Courage and Being Who You Are

I have written previously about fear, but avoiding fear is really only half the battle. It's a great thing to strike fear from your heart; it's even better to live courageously.

One context in which I see this nearly every day is the simple act of being comfortable in one's own skin. You are who you are. Do not apologize for who you are, not ever. Simply being you, lumps and all, is one of the greatest and most important aspects of the human experience.

I strongly doubt I need to expound on the many benefits of accepting yourself and being who you are. If you have any respect for your own identity at all, then you already know what the benefits are. Those of you who aren't fully convinced that being you is a wonderful thing need only consider the fact that you have good friends and loving family members who happen to really like who you are. So, even if it's not perfectly obvious to you, it's readily apparent to the other people in your life - the ones who matter, anyway. If you respect their judgement at all, then you have to admit that you're pretty great. Own it.

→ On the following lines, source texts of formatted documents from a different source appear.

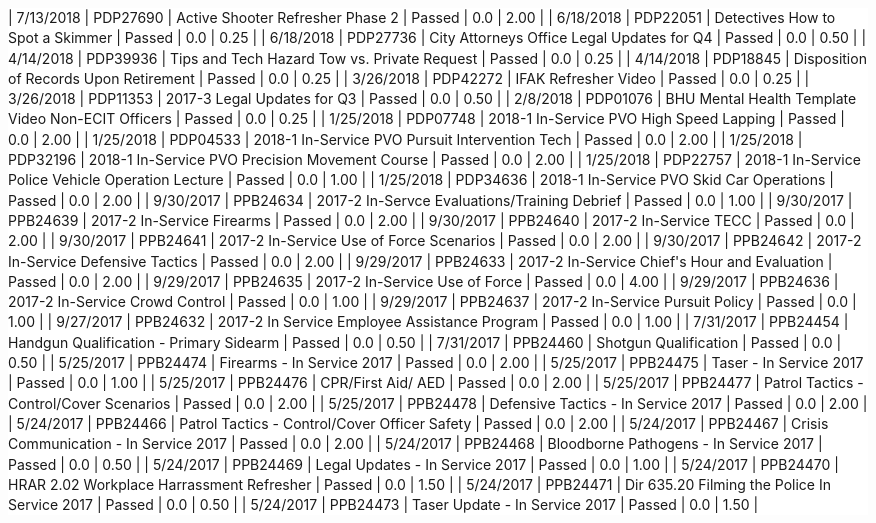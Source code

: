 | 7/13/2018 | PDP27690 | Active Shooter Refresher Phase 2 | Passed | 0.0 | 2.00 |
| 6/18/2018 | PDP22051 | Detectives How to Spot a Skimmer | Passed | 0.0 | 0.25 |
| 6/18/2018 | PDP27736 | City Attorneys Office Legal Updates for Q4 | Passed | 0.0 | 0.50 |
| 4/14/2018 | PDP39936 | Tips and Tech Hazard Tow vs. Private Request | Passed | 0.0 | 0.25 |
| 4/14/2018 | PDP18845 | Disposition of Records Upon Retirement | Passed | 0.0 | 0.25 |
| 3/26/2018 | PDP42272 | IFAK Refresher Video | Passed | 0.0 | 0.25 |
| 3/26/2018 | PDP11353 | 2017-3 Legal Updates for Q3 | Passed | 0.0 | 0.50 |
| 2/8/2018 | PDP01076 | BHU Mental Health Template Video Non-ECIT Officers | Passed | 0.0 | 0.25 |
| 1/25/2018 | PDP07748 | 2018-1 In-Service PVO High Speed Lapping | Passed | 0.0 | 2.00 |
| 1/25/2018 | PDP04533 | 2018-1 In-Service  PVO Pursuit Intervention Tech | Passed | 0.0 | 2.00 |
| 1/25/2018 | PDP32196 | 2018-1 In-Service PVO Precision Movement Course | Passed | 0.0 | 2.00 |
| 1/25/2018 | PDP22757 | 2018-1 In-Service Police Vehicle Operation Lecture | Passed | 0.0 | 1.00 |
| 1/25/2018 | PDP34636 | 2018-1 In-Service PVO Skid Car Operations | Passed | 0.0 | 2.00 |
| 9/30/2017 | PPB24634 | 2017-2 In-Servce Evaluations/Training Debrief | Passed | 0.0 | 1.00 |
| 9/30/2017 | PPB24639 | 2017-2 In-Service Firearms | Passed | 0.0 | 2.00 |
| 9/30/2017 | PPB24640 | 2017-2 In-Service TECC | Passed | 0.0 | 2.00 |
| 9/30/2017 | PPB24641 | 2017-2 In-Service Use of Force Scenarios | Passed | 0.0 | 2.00 |
| 9/30/2017 | PPB24642 | 2017-2 In-Service Defensive Tactics | Passed | 0.0 | 2.00 |
| 9/29/2017 | PPB24633 | 2017-2 In-Service Chief's Hour and Evaluation | Passed | 0.0 | 2.00 |
| 9/29/2017 | PPB24635 | 2017-2 In-Service Use of Force | Passed | 0.0 | 4.00 |
| 9/29/2017 | PPB24636 | 2017-2 In-Service Crowd Control | Passed | 0.0 | 1.00 |
| 9/29/2017 | PPB24637 | 2017-2 In-Service Pursuit Policy | Passed | 0.0 | 1.00 |
| 9/27/2017 | PPB24632 | 2017-2 In Service Employee Assistance Program | Passed | 0.0 | 1.00 |
| 7/31/2017 | PPB24454 | Handgun Qualification - Primary Sidearm | Passed | 0.0 | 0.50 |
| 7/31/2017 | PPB24460 | Shotgun Qualification | Passed | 0.0 | 0.50 |
| 5/25/2017 | PPB24474 | Firearms - In Service 2017 | Passed | 0.0 | 2.00 |
| 5/25/2017 | PPB24475 | Taser - In Service 2017 | Passed | 0.0 | 1.00 |
| 5/25/2017 | PPB24476 | CPR/First Aid/ AED | Passed | 0.0 | 2.00 |
| 5/25/2017 | PPB24477 | Patrol Tactics - Control/Cover Scenarios | Passed | 0.0 | 2.00 |
| 5/25/2017 | PPB24478 | Defensive Tactics - In Service 2017 | Passed | 0.0 | 2.00 |
| 5/24/2017 | PPB24466 | Patrol Tactics - Control/Cover Officer Safety | Passed | 0.0 | 2.00 |
| 5/24/2017 | PPB24467 | Crisis Communication - In Service 2017 | Passed | 0.0 | 2.00 |
| 5/24/2017 | PPB24468 | Bloodborne Pathogens - In Service 2017 | Passed | 0.0 | 0.50 |
| 5/24/2017 | PPB24469 | Legal Updates - In Service 2017 | Passed | 0.0 | 1.00 |
| 5/24/2017 | PPB24470 | HRAR 2.02 Workplace Harrassment Refresher | Passed | 0.0 | 1.50 |
| 5/24/2017 | PPB24471 | Dir 635.20 Filming the Police In Service 2017 | Passed | 0.0 | 0.50 |
| 5/24/2017 | PPB24473 | Taser Update - In Service 2017 | Passed | 0.0 | 1.50 |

The Fear of Being Who You Are
People fear their own identity for all kinds of reasons - some valid, and some preposterous. Regardless of a person's underlying reasons for this, the outward behavior that results takes a few painfully obvious forms.

One particularly nasty one is something that might be termed building a consensus of scorn. Leveling is a widely understood psychological phenomenon that self-haters like to engage in. But leveling is at its worst when the goal of it is not simply to cut someone else down to size, but rather to convince everyone in the entire room that the target is ridiculous.

Understanding this kind of behavior and all its implications amply demonstrates how truly vicious it is. First, it involves leveling. But more importantly, it involves social abuse. To be clear, social abuse is abuse and possesses all the nasty attributes of abuse. It is just as serious as any other kind of abuse. So the fact that someone would be willing to engage in this kind of behavior simply because the abuser is afraid of being himself/herself is rather astounding.

So much the worse considering that this kind of behavior is a rather petty rebellion. The self-hater would like to reclaim some of his/her individuality. The self-hater desperately wants to be free of the fear governing her own self-image. He/she wants to be able to walk into a room without feeling even a little bit self-conscious. But he/she cannot, because he/she fears the self-confrontation required to be proud of who he/she is.

So instead, he/she abuses others. Despicable.

Setting It Right
A good rule-of-thumb I like to keep is this: If you're too afraid to publicly admit to something that you do, then you are probably not mature enough to be doing it.

For example, children who first start to drink or smoke will often hide that fact from their parents. This lone fact demonstrates that they aren't mature enough to handle the situation. A person who possesses all the maturity required to take individual responsibility for those kinds of choices has nothing to hide from. If his/her parents find out, that person will immediately understand what to say in his/her own defense.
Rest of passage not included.